### WHAT YOU ARE ASKED TO DO
From the records below, extract all the text exactly and leave the images behind.

Stored data
################

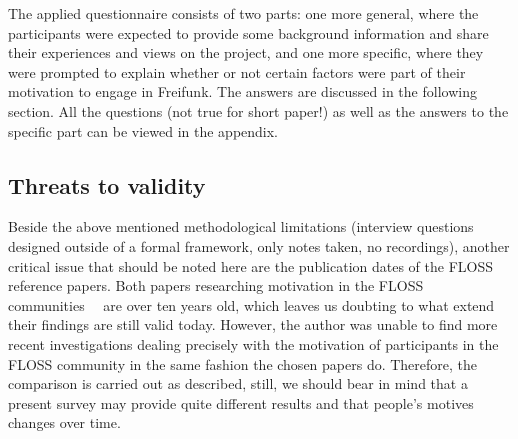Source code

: The applied questionnaire consists of two parts: one more general, where the participants were expected to provide some background information and share their experiences and views on the project, and one more specific, where they were prompted to explain whether or not certain factors were part of their motivation to engage in Freifunk.
The answers are discussed in the following section.
All the questions (not true for short paper!) as well as the answers to the specific part can be viewed in the appendix.

\subsection{Threats to validity}
Beside the above mentioned methodological limitations (interview questions designed outside of a formal framework, only notes taken, no recordings),
another critical issue that should be noted here are the publication dates of the FLOSS reference papers.
Both papers researching motivation in the FLOSS communities~\cite{HarOu2002}~\cite{LakWo2005} are over ten years old, which leaves us doubting to what extend their findings are still valid today.
However, the author was unable to find more recent investigations dealing precisely with the motivation of participants in the FLOSS community in the same fashion the chosen papers do.
Therefore, the comparison is carried out as described, still, we should bear in mind that a present survey may provide quite different results and that people's motives changes over time.

\begin{comment}
\begin{itemize}
  \item literature review for FLOSS <-- only as comparison
  \item semi-structured interviews for Freifunk <-- focus
    \begin{itemize}
      \item limitations of the methodology
    \end{itemize}
\end{itemize}
\end{comment}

################

### TASK RESPONSE
Source code

: The applied questionnaire consists of two parts: one more general, where the participants were expected to provide some background information and share their experiences and views on the project, and one more specific, where they were prompted to explain whether or not certain factors were part of their motivation to engage in Freifunk.
The answers are discussed in the following section.
All the questions (not true for short paper!) as well as the answers to the specific part can be viewed in the appendix.

\subsection{Threats to validity}
Beside the above mentioned methodological limitations (interview questions designed outside of a formal framework, only notes taken, no recordings),
another critical issue that should be noted here are the publication dates of the FLOSS reference papers.
Both papers researching motivation in the FLOSS communities~\cite{HarOu2002}~\cite{LakWo2005} are over ten years old, which leaves us doubting to what extend their findings are still valid today.
However, the author was unable to find more recent investigations dealing precisely with the motivation of participants in the FLOSS community in the same fashion the chosen papers do.
Therefore, the comparison is carried out as described, still, we should bear in mind that a present survey may provide quite different results and that people's motives changes over time.

\begin{comment}
\begin{itemize}
  \item literature review for FLOSS <-- only as comparison
  \item semi-structured interviews for Freifunk <-- focus
    \begin{itemize}
      \item limitations of the methodology
    \end{itemize}
\end{itemize}
\end{comment}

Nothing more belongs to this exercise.